Because neither of these realities presents itself in clear and unambiguous
terms, the list of facts chosen to describe them -- and, therefore, to both limit
and guide the plan -- is an act of judgment. The facts and projections employed
here were sorted from the great bounty of socio-economic and demographic data
that were consulted, and they seem the critical ones. A more detailed analysis
of these data must eventually be presented, particularly in conjunction with
the preparation of a financial plan for the University (see Initiative
#2, Axiom #5 in Part III). What is offered here is a preview of that
analysis.
Moreover, the aspects of the University that distinguish its history, its
culture, and its mission are hard to find in its statistical profile. Along
with informed and thoughtful descriptions of the modern social and personal
need for higher education, these are among the most telling descriptors of our
contemporary circumstance and challenge. The "facts"; used here to illustrate
these are certainly chosen -- as are the demographic data -- but with no less
attention to accuracy and importance. Whenever possible, they are drawn from
surveys and other such sources rather than from subjective impression.
I. National Trends
Between now and the year 2000, total enrollment in U.S. institutions of higher
education is expected to grow by 3%, and the share of this enjoyed by private
4-year colleges and universities is expected to fall slightly. This low growth
projection is coming on the heels of a 23% expansion over the 10-year period
since 1984. During that decade, a new increment of 1.6 million students entered
America's colleges and universities; between now and the year 2000, the
increment will be little larger than 250,000. Two-year institutions are
projected to hold a steady 38% of the national total of higher education
enrollment. Public and private 4-year schools will continue to vie for the
remaining 62%, with public schools gaining slightly.

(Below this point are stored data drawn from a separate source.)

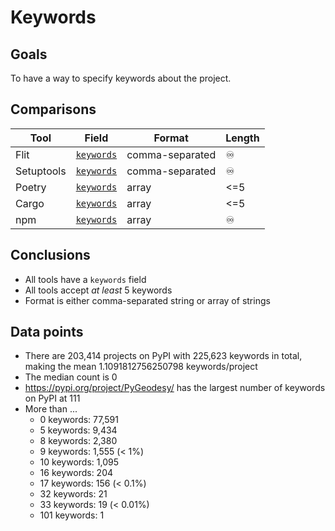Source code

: # Keywords

## Goals
To have a way to specify keywords about the project.

## Comparisons

Tool | Field | Format | Length
--- | --- | --- | ---
Flit | [`keywords`](https://flit.readthedocs.io/en/latest/pyproject_toml.html#metadata-section) | comma-separated | ♾
Setuptools | [`keywords`](https://setuptools.readthedocs.io/en/latest/setuptools.html#metadata) | comma-separated | ♾
Poetry | [`keywords`](https://poetry.eustace.io/docs/pyproject/#keywords) | array | <=5
Cargo | [`keywords`](https://doc.rust-lang.org/cargo/reference/manifest.html#package-metadata) | array | <=5
npm | [`keywords`](https://docs.npmjs.com/files/package.json#keywords) | array | ♾


## Conclusions
* All tools have a `keywords` field
* All tools accept _at least_ 5 keywords
* Format is either comma-separated string or array of strings

## Data points
* There are 203,414 projects on PyPI with 225,623 keywords in total, making the mean 1.1091812756250798 keywords/project
* The median count is 0
* https://pypi.org/project/PyGeodesy/ has the largest number of keywords on PyPI at 111
* More than ...
  - 0 keywords: 77,591
  - 5 keywords: 9,434
  - 8 keywords: 2,380
  - 9 keywords: 1,555 (< 1%)
  - 10 keywords: 1,095
  - 16 keywords: 204
  - 17 keywords: 156 (< 0.1%)
  - 32 keywords: 21
  - 33 keywords: 19 (< 0.01%)
  - 101 keywords: 1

What is mysterious about all this is that the number of high school graduates
is expected to rise between 1994 and 2000 (by an average of 2% per year), and
this number actually fell between 1984 and 1994 (by an average of 1% per year).
The solution to this mystery seems to lie in the changing enrollment patterns
of women and the phenomena of global economic restructuring.
Women in Higher Education
Between 1984 and 1994, the proportion of women in 4-year institutions alone
rose from 49% to 52%, contributing 300,000 more enrollments than historical
growth patterns would have supplied. Since 1985, the college enrollment rate
for women rose by 10% (to 67%), while it stayed the same for men (about 58%).
At PLU, the proportion of women among enrollees rose from 57% in 1984-85 to 60%
in 1993-94; among part-time students, it rose from 59% to 67%. This
disproportionate growth has probably ended, and the existing proportions are
expected to remain stable.
Global Economic Restructuring
During the last decade, part time enrollments, lifted by global economic
restructuring, rose by 700,000 in 4-year institutions. This component is
expected to swell by only 36,000 between now and 2000.
Given the continued pace of restructuring, this leveling off seems peculiar.
Part of the explanation may be the emergence of a second or shadow economy.
While the importance of a college degree for occupational success is
rising -- the "participation rate"; (the percentage of high school graduates
going directly to college) rose from 47% in 1973 to 63% in 1991 -- the global
economy is splitting into two components. One of these (the "shadow"; economy)
requires only modest schooling and no higher education. It is absorbing a part
of the potential demand for higher education at -- and frequently even before --
the point of high-school graduation, and shifting it to later years when it is
activated by career and occupational frustration.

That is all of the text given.